The current Asian H5N1 AI viruses have the potential to be the origin of the next human pandemic virus or to establish endemic infections in various domesticated mammals and birds. Recently, several vaccine development strategies have been proposed for the prevention of the next human influenza pandemic (9, 19). These vaccines include inactivated influenza A viruses derived from recent isolates, inactivated influenza A viruses generated by reverse genetics, and live attenuated influenza A viruses (9, 19). Little attention has been given to the potential use of canarypox- and/or fowlpox-vectored influenza vaccines against current H5N1 AIV, despite their significant safety and efficacy profiles in animals and humans (2, 4, 7, 9, 10, 11, 12, 16, 18). For example, the fowlpox-vectored AI vaccine used in the current study was shown to be effective in reducing the morbidity and mortality induced by H5 AIV isolates in chickens (12). Vaccination with this fowlpox-vectored influenza vaccine was also shown to be effective in reducing oral and cloacal viral shedding 30- to 1,000-fold in comparison to the level of viral shedding by unvaccinated chickens (12). In addition, it has been shown that the canarypox vectored equine influenza virus vaccine is effective in reducing morbidity caused by recently emerging equine influenza virus (H3N8) isolates (18). Furthermore, several other established commercial vaccines for cats (canarypox virus-vectored rabies and canaypox virus-vectored canarypox feline leukemia virus), dogs (canarypox virus-vectored canine distemper virus), horses (canarypox virus-vectored West Nile virus and canarypox virus-vectored equine influenza virus), chickens (fowlpox virus-vectored Newcastle disease virus and fowlpox virus-vectored avian influenza) are available for animals and are used widely without significant adverse effects, supporting the concept that avipox-vectored vaccines are safe and efficacious.

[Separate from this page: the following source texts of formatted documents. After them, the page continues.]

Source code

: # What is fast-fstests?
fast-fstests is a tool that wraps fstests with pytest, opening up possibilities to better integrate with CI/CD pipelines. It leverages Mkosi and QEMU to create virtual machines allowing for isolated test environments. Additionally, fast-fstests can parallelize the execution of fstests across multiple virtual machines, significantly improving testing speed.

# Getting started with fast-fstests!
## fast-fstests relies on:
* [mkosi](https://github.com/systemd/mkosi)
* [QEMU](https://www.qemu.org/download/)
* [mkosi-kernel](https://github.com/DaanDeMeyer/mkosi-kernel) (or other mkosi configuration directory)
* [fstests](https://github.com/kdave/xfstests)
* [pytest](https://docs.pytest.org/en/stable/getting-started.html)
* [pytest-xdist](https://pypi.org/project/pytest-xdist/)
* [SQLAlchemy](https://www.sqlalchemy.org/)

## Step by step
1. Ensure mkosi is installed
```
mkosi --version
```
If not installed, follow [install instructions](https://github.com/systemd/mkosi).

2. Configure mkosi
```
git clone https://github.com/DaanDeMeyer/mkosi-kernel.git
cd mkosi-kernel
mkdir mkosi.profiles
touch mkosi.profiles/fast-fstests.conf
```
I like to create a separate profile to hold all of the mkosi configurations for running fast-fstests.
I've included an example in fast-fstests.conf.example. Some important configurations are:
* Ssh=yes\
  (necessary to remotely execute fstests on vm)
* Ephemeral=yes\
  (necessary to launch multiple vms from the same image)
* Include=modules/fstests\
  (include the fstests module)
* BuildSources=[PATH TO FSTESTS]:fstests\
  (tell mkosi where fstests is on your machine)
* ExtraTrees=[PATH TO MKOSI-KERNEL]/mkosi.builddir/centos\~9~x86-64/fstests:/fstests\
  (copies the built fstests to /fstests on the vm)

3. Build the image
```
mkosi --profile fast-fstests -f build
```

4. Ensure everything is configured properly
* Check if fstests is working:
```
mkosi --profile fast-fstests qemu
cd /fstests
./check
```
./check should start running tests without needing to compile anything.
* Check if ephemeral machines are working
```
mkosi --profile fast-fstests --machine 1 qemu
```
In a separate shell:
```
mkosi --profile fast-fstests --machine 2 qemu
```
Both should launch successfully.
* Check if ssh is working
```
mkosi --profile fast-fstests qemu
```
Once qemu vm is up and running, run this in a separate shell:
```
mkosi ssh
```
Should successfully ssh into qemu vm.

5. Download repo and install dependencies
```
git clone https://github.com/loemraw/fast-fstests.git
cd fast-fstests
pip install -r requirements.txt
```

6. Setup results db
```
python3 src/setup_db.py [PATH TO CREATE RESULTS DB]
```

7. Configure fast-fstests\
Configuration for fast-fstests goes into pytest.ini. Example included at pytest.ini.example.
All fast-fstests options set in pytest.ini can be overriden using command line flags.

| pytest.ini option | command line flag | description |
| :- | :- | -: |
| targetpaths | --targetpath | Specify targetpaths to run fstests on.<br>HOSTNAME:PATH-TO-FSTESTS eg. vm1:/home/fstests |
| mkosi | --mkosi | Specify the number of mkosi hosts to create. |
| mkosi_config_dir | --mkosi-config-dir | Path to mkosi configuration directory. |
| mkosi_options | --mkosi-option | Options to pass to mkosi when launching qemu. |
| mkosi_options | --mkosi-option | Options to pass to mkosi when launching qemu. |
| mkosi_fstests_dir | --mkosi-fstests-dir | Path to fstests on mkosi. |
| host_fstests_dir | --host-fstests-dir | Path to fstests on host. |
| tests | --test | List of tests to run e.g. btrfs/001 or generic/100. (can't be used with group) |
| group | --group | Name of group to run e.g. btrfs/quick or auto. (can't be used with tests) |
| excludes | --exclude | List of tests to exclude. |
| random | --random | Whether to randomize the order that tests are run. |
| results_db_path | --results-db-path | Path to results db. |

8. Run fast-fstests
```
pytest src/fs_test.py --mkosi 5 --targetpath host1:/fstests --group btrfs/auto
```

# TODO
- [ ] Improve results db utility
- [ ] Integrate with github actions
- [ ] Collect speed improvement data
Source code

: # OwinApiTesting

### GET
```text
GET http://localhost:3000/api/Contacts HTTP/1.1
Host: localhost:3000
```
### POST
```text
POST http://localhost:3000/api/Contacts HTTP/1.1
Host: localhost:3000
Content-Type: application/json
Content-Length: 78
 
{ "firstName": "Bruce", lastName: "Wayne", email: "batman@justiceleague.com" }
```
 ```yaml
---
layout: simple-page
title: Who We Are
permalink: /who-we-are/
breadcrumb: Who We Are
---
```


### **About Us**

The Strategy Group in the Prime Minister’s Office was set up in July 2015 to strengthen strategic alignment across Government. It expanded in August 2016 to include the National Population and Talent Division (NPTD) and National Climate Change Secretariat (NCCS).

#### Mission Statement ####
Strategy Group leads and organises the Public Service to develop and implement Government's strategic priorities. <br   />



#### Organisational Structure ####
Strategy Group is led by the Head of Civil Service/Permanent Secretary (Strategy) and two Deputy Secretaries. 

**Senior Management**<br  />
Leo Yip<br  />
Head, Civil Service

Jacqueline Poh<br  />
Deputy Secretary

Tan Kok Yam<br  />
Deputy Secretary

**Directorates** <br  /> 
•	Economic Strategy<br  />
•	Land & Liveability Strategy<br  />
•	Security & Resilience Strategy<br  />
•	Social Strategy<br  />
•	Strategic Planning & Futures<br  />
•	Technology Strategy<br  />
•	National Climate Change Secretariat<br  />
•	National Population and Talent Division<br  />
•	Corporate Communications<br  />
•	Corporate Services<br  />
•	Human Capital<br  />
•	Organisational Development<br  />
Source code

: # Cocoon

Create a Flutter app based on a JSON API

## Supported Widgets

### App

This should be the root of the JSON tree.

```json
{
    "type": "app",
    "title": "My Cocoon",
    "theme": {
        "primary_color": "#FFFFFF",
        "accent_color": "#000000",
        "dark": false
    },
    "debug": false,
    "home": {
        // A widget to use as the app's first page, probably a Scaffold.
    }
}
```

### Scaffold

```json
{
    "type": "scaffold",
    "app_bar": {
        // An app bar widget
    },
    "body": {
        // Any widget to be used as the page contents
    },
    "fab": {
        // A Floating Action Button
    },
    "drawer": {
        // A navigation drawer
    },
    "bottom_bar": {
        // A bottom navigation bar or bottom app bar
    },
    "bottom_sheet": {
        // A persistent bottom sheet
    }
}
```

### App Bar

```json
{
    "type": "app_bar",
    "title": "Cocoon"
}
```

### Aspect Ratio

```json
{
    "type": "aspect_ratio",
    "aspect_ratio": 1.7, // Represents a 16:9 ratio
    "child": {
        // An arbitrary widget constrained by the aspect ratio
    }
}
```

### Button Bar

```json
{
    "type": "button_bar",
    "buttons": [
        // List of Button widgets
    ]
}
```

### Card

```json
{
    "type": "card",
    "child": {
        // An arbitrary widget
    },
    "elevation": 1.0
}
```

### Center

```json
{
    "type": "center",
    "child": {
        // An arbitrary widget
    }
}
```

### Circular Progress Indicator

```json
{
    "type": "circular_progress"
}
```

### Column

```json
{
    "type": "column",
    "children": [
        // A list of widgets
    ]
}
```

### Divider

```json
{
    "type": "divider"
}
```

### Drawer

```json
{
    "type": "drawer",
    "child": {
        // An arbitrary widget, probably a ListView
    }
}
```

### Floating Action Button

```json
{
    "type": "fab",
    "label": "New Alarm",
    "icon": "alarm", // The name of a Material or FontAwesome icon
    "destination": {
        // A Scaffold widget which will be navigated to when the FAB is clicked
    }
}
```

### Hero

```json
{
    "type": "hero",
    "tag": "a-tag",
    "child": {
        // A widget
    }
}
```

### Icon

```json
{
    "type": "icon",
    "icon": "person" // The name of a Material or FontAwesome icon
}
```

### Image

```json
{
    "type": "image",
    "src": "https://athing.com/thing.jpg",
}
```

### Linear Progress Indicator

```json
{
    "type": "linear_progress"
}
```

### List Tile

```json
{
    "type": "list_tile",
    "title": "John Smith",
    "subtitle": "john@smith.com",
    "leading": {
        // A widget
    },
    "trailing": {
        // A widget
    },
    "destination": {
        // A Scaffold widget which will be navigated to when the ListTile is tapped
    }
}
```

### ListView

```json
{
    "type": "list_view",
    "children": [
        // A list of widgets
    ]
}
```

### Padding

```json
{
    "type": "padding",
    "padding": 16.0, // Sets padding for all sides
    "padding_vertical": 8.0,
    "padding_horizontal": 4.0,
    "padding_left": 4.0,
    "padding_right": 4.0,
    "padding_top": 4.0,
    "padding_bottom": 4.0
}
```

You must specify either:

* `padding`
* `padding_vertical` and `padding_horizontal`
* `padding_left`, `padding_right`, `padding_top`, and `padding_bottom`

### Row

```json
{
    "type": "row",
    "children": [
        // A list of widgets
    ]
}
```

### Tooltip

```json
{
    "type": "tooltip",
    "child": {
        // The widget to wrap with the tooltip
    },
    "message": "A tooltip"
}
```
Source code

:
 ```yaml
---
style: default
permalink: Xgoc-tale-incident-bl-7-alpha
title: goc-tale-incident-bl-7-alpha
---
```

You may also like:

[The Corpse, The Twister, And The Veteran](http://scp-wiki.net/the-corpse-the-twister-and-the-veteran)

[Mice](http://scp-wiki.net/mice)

The current study showed that the TROVAC AIV-H5 is capable of inducing high levels of antibodies to H5 AI virus. More importantly, the antibody responses were detected as early as 1 week after the first vaccination. Furthermore, cats mounted a booster response to the second vaccination that cross-reacted with a recent highly pathogenic Asian H5N1 isolate. These results suggest that poxvirus-vectored influenza vaccines should be considered as an alternative in the development of specific influenza vaccines for mammalian species.